# What you will do:
Find every line in the records below that holds the word "inner", and copy each one.

[Stored data]
⟨

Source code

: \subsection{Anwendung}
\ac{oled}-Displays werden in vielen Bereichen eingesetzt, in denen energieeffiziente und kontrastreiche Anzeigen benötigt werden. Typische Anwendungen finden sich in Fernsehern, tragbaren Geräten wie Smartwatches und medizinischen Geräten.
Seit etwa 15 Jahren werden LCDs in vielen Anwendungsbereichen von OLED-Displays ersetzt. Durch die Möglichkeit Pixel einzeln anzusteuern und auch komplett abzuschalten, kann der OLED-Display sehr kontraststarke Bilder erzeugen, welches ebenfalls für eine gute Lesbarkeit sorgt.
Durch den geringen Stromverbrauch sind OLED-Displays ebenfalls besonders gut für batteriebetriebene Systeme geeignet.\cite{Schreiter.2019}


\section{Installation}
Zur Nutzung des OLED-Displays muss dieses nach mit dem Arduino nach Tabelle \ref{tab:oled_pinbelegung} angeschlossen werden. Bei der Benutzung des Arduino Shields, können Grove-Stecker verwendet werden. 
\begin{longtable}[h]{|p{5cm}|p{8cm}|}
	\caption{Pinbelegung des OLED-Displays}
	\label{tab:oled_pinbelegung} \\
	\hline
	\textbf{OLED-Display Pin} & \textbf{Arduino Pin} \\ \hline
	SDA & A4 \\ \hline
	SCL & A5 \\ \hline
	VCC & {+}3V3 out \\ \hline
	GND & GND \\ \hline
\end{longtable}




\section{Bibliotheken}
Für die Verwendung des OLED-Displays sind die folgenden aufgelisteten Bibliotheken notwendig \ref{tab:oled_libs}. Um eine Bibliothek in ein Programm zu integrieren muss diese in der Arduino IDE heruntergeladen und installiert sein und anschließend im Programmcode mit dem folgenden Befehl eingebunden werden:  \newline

⟩
⟨

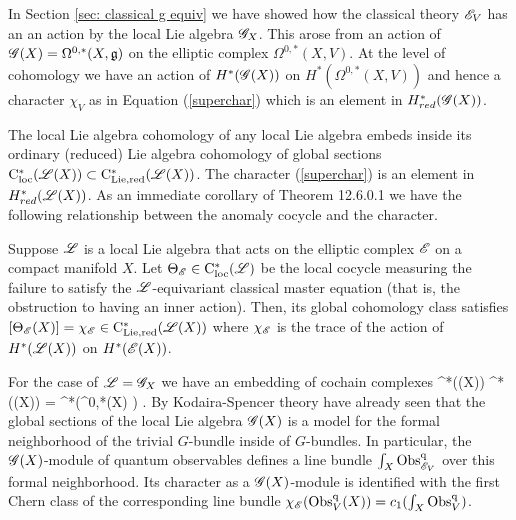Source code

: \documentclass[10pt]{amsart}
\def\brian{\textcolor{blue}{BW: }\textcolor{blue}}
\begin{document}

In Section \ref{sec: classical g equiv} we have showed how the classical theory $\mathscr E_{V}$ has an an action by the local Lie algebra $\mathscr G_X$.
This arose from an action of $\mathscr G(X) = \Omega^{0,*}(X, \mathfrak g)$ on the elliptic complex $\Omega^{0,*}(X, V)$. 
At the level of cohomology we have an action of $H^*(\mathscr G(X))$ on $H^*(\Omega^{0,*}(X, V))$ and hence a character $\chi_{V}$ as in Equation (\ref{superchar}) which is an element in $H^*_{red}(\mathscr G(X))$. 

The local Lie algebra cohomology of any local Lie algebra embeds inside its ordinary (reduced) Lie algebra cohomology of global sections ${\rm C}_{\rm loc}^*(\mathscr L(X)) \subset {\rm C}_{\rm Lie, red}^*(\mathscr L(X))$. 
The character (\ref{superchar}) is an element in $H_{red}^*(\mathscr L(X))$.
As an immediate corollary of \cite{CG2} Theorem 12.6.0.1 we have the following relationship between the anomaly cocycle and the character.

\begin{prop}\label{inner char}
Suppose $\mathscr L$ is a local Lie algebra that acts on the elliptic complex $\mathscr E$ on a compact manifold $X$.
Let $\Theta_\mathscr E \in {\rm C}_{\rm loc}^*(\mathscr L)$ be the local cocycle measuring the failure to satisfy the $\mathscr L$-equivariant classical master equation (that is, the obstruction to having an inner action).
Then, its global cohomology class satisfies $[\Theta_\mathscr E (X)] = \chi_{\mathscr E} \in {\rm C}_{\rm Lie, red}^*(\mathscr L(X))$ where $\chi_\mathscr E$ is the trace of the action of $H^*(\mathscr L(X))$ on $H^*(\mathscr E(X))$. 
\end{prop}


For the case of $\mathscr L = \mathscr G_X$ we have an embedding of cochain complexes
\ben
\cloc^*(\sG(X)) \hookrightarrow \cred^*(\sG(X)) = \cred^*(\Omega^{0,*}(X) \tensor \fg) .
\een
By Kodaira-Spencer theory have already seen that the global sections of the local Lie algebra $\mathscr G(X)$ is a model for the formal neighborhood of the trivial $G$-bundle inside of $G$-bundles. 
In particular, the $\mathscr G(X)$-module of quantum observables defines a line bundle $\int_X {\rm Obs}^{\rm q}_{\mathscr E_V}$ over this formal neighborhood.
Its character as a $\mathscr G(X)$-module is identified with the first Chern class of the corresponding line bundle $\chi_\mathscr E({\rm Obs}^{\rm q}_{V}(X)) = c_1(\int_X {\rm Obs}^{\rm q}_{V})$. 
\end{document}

⟩

# Exercise solution:
\begin{prop}\label{inner char}
Let $\Theta_\mathscr E \in {\rm C}_{\rm loc}^*(\mathscr L)$ be the local cocycle measuring the failure to satisfy the $\mathscr L$-equivariant classical master equation (that is, the obstruction to having an inner action).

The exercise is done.